In 2007 Julie won the bronze medal at the All-Africa Games in Algeria, where he was beaten in the semi-final by local hero and eventual winner Abdelhalim Ouradi. At the 2007 World Championships he beat Orzubek Shayimov but lost to Englishman Joseph Murray. Also in 2007, Julie won gold medals at the Commonwealth Championships in Liverpool and at the African Championships in Antananarivo. He won a further gold medal at the African Cup of Nations in his native country and clinched his second gold medal at the Indian Ocean Games in Madagascar, four years after his first one in Mauritius.

Julie qualified for the 2008 Olympic Games in the second qualifier by defeating Emilian Polino, despite losing the final to Issa Samir. On August 18, 2008, Bruno Julie made history by winning his quarter-final in the 54 kg bantamweight class, therefore guaranteeing himself at least a bronze medal. In doing so Julie became the first ever Olympic medalist for Mauritius. He was narrowly defeated by Yankiel León of Cuba 5-7 on the semi-final bout.

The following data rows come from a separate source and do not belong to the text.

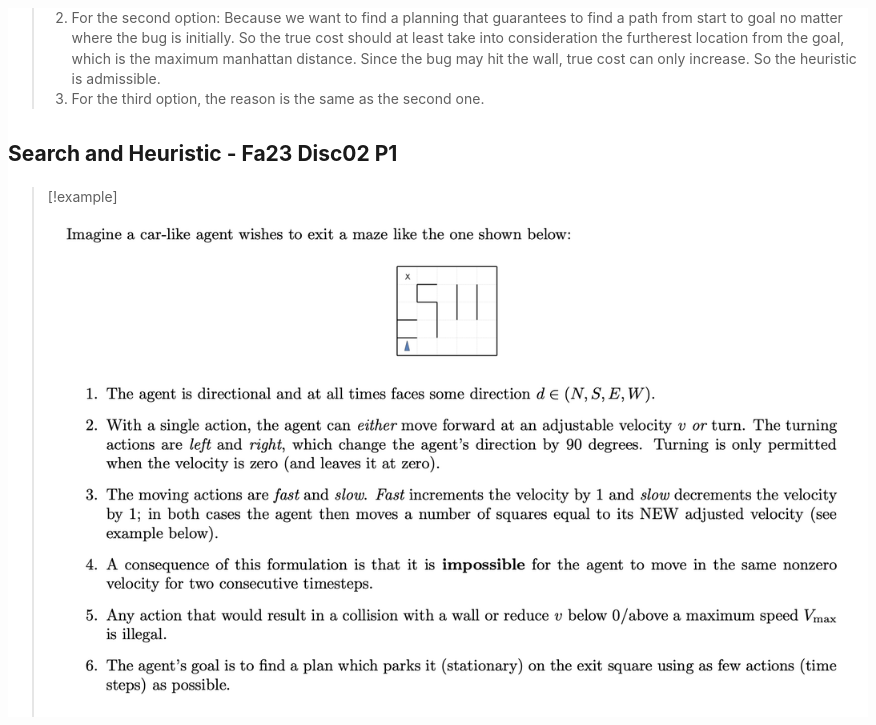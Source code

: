> 2. For the second option: Because we want to find a planning that guarantees to find a path from start to goal no matter where the bug is initially. So the true cost should at least take into consideration the furtherest location from the goal, which is the maximum manhattan distance. Since the bug may hit the wall, true cost can only increase. So the heuristic is admissible.
> 3. For the third option, the reason is the same as the second one.


## Search and Heuristic - Fa23 Disc02 P1
> [!example] 
> ![](2_Informed_Search.assets/image-20240131143041965.png)
> 
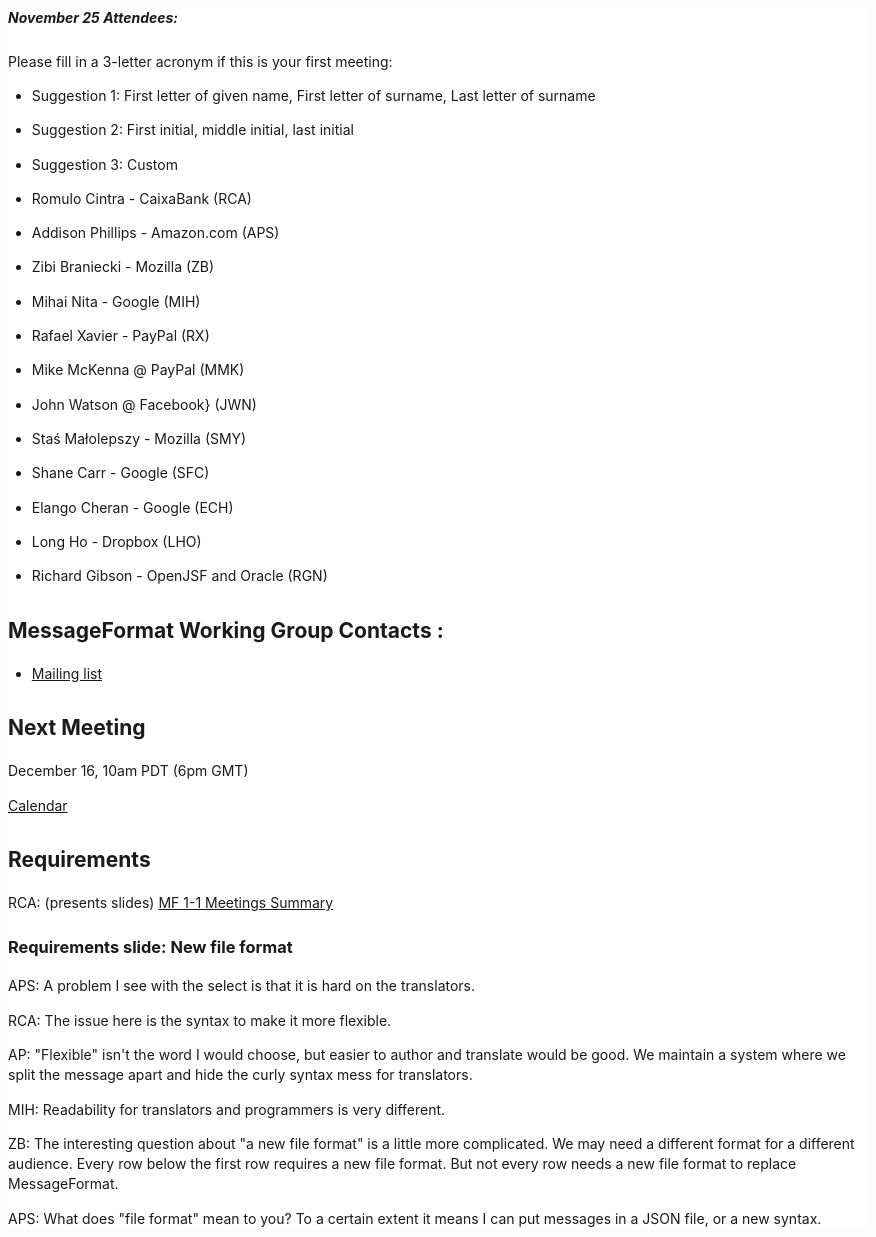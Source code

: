 ##### November 25 Attendees:
Please fill in a 3-letter acronym if this is your first meeting:
- Suggestion 1: First letter of given name, First letter of surname, Last letter of surname
- Suggestion 2: First initial, middle initial, last initial
- Suggestion 3: Custom

- Romulo Cintra - CaixaBank (RCA)
- Addison Phillips - Amazon.com (APS)
- Zibi Braniecki - Mozilla (ZB)
- Mihai Nita - Google (MIH)
- Rafael Xavier - PayPal (RX)
- Mike McKenna @ PayPal (MMK)
- John Watson @ Facebook} (JWN)
- Staś Małolepszy - Mozilla (SMY)
- Shane Carr - Google (SFC)
- Elango Cheran - Google (ECH)
- Long Ho - Dropbox (LHO)
- Richard Gibson - OpenJSF and Oracle (RGN)

## MessageFormat Working Group Contacts : 

- [Mailing list](https://groups.google.com/a/chromium.org/forum/#!forum/message-format-wg)

## Next Meeting

December 16, 10am PDT (6pm GMT)

[Calendar](https://calendar.google.com/calendar/embed?src=unicode.org_nubvqveeeol570uuu7kri513vc%40group.calendar.google.com)

## Requirements

RCA: (presents slides)
[MF 1-1 Meetings Summary ](https://docs.google.com/presentation/d/1Rs29O3h56bS8SZx331AH8rDroH81GWHZko_JEAcTeR4/edit?usp=sharing)

### Requirements slide: New file format

APS: A problem I see with the select is that it is hard on the translators.

RCA: The issue here is the syntax to make it more flexible.

AP: "Flexible" isn't the word I would choose, but easier to author and translate would be good.  We maintain a system where we split the message apart and hide the curly syntax mess for translators.

MIH: Readability for translators and programmers is very different.

ZB: The interesting question about "a new file format" is a little more complicated.  We may need a different format for a different audience.  Every row below the first row requires a new file format.  But not every row needs a new file format to replace MessageFormat.

APS: What does "file format" mean to you?  To a certain extent it means I can put messages in a JSON file, or a new syntax.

After winning the first-ever Olympic medal for the island of Mauritius, Bruno Julie got propositions from France and the United States. He confirmed this after his return to Mauritius. He said that he won this medal for all Mauritians and that he heard shouting 'Bruno Bruno' every time he was on the ring at Beijing. Mauritian fans have nicknamed Julie as the Mauritian Magician and the Creol Crusher.

He competed in the 2010 Commonwealth Games under the name of Louis Julie. On October 10, 2010 he defeated the favored player of this competition, Indian Akhil Kumar, the gold medalist of the 2006 Commonwealth Games, to proceed to the semi-finals assuring Mauritius a medal. Thus, Bruno Julie became the favored player of the 2010 Commonwealth Games as he had won the silver medal in the 2006 Commonwealth Games and defeated Akhil Kumar. Unfortunately, he was knocked out in the semi-finals, gaining only a Bronze medal.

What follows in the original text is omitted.